_Exercise requirements:_ Word for word, please restate the lines from the beginning of the data through the line in which "## Overview" appears.
+-------+
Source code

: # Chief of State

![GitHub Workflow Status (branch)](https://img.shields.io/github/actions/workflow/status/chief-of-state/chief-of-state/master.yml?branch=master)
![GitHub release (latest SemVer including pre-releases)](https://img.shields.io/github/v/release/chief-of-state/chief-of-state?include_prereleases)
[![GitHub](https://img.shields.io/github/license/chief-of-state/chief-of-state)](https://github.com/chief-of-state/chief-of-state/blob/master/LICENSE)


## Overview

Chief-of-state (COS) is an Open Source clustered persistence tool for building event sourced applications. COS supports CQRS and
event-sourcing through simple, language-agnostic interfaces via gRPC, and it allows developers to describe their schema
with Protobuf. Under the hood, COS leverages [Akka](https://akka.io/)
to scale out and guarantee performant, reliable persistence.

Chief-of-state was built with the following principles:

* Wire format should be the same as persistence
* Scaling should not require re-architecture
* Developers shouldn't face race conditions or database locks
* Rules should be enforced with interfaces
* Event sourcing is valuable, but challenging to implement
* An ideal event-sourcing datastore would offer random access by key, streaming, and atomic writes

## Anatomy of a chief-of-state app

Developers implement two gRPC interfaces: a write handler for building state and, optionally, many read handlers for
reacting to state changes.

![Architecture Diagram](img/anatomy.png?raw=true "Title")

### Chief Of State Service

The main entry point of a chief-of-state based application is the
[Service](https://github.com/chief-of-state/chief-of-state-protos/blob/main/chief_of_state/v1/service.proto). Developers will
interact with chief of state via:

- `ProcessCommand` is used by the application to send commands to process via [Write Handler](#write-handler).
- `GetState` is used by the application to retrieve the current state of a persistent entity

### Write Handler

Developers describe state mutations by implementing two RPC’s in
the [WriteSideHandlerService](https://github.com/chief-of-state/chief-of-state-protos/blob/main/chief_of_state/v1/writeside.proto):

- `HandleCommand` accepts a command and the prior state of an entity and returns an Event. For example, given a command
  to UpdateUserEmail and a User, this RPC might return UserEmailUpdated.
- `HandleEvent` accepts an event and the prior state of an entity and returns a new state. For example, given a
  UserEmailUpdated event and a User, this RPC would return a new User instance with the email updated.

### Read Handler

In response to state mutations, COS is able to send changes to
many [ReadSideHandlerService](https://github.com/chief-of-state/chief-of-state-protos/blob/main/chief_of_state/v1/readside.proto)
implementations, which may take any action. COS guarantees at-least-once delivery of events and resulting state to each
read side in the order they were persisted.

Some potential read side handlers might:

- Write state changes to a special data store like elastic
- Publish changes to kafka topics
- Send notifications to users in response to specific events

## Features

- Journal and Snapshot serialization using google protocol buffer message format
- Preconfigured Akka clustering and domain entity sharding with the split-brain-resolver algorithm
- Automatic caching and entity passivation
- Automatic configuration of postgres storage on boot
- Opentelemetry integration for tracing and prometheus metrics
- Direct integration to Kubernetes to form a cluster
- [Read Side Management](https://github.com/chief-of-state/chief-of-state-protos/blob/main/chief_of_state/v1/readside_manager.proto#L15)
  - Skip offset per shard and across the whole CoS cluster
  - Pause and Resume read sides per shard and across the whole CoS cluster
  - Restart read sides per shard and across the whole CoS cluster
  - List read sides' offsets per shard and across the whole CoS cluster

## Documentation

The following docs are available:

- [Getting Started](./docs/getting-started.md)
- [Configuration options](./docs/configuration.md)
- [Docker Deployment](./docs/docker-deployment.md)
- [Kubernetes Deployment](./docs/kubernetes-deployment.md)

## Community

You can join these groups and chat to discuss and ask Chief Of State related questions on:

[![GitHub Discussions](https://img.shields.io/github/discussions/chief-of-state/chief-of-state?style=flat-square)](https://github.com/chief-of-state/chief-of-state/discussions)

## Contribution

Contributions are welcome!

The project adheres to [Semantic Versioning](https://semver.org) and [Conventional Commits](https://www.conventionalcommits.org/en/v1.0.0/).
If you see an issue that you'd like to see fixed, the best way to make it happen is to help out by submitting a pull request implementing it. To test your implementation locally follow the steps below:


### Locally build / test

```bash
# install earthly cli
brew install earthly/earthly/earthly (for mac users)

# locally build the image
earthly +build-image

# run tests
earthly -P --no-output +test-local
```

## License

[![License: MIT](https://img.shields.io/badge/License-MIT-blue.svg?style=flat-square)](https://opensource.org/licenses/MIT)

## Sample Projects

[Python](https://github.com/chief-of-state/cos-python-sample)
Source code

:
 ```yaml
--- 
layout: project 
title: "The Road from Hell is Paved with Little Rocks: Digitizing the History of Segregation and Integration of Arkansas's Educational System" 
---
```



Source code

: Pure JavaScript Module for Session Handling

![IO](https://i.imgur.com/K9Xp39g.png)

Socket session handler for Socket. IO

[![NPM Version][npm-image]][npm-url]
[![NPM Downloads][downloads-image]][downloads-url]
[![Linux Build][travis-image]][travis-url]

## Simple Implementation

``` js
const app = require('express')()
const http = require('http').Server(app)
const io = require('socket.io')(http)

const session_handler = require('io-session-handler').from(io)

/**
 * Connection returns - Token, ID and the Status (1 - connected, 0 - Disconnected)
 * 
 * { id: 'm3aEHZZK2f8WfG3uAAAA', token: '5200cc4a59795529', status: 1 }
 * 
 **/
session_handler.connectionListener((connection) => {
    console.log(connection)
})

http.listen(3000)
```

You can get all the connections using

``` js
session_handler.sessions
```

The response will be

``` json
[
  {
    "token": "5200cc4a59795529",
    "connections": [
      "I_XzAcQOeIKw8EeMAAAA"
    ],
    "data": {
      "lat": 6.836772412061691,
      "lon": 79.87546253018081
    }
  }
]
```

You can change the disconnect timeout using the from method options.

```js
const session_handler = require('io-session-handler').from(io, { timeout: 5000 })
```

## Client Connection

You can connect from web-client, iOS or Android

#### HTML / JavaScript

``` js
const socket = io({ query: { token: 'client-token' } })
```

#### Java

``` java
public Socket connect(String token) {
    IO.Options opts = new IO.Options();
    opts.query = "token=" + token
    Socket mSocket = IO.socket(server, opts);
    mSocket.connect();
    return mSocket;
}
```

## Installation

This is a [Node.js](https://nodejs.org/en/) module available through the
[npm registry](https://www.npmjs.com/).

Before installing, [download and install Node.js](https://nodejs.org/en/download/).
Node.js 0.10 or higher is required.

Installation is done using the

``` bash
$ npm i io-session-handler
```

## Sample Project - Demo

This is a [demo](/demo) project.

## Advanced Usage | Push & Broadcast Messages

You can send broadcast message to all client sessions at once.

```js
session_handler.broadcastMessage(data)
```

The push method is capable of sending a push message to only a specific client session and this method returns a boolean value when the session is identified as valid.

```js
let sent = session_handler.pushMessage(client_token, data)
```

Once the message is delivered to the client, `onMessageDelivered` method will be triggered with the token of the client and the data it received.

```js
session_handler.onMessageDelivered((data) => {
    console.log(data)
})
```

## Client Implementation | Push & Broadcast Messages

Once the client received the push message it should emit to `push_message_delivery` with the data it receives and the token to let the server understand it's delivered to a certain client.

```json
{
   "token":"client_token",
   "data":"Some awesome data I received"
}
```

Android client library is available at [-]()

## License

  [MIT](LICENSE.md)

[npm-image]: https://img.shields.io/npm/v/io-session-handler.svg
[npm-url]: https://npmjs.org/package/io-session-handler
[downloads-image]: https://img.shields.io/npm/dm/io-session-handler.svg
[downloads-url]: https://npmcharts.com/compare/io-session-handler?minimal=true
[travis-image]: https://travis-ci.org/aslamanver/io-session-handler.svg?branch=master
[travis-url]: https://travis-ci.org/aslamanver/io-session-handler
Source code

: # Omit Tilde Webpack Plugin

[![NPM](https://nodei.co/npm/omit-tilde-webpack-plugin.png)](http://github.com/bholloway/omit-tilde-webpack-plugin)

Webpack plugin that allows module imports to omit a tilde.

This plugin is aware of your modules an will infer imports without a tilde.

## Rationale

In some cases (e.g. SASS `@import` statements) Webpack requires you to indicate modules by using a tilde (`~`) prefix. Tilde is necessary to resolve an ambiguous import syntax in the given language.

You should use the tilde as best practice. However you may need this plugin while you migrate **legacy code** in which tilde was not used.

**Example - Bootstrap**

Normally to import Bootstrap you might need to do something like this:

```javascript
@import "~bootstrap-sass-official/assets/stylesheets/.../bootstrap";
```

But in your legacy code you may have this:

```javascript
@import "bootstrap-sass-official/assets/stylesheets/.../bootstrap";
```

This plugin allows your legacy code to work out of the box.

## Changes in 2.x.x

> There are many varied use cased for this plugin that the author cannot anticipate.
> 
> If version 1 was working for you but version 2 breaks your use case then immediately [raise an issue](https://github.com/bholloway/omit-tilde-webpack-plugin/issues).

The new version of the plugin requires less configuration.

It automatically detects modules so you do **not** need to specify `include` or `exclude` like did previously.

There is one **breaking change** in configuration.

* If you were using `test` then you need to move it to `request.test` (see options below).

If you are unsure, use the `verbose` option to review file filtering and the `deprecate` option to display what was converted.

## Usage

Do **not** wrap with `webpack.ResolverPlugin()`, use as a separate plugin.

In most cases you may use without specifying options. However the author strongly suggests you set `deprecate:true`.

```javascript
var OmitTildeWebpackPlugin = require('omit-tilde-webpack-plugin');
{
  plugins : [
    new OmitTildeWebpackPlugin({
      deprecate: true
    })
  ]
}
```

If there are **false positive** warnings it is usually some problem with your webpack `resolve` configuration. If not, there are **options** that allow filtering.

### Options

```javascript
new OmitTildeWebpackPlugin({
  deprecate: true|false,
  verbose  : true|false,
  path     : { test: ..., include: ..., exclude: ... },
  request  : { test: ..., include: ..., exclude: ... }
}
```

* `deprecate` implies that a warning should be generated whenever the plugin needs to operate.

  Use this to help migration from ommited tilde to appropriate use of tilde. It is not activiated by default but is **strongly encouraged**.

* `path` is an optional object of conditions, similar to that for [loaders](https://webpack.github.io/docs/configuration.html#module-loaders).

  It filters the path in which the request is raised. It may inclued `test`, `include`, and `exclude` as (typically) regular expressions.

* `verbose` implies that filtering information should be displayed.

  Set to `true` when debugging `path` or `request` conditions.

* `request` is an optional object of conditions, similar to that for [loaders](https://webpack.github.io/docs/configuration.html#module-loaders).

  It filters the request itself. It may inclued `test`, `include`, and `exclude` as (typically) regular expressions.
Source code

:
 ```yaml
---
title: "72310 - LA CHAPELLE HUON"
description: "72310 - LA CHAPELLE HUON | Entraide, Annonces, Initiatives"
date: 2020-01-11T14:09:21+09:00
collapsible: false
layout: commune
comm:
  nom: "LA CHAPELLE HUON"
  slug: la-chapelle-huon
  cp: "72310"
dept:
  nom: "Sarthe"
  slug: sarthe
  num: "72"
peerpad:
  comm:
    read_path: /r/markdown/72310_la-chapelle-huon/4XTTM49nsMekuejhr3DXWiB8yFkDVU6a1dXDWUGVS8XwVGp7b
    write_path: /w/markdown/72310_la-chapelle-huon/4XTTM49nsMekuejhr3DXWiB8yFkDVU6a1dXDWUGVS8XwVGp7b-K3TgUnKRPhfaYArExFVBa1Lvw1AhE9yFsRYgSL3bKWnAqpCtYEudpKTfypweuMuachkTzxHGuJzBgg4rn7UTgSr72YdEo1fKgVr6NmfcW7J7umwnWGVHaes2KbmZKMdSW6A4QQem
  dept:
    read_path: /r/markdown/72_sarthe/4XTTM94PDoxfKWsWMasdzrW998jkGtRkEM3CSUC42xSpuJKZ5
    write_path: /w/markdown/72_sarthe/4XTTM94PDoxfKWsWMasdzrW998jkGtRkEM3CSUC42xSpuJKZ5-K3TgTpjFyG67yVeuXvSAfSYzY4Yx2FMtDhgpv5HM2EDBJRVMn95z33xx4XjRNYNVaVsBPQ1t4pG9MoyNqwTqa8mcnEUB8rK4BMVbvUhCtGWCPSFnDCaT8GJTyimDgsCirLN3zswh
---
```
+-------+
_Result:_
Source code

: # Chief of State

![GitHub Workflow Status (branch)](https://img.shields.io/github/actions/workflow/status/chief-of-state/chief-of-state/master.yml?branch=master)
![GitHub release (latest SemVer including pre-releases)](https://img.shields.io/github/v/release/chief-of-state/chief-of-state?include_prereleases)
[![GitHub](https://img.shields.io/github/license/chief-of-state/chief-of-state)](https://github.com/chief-of-state/chief-of-state/blob/master/LICENSE)


## Overview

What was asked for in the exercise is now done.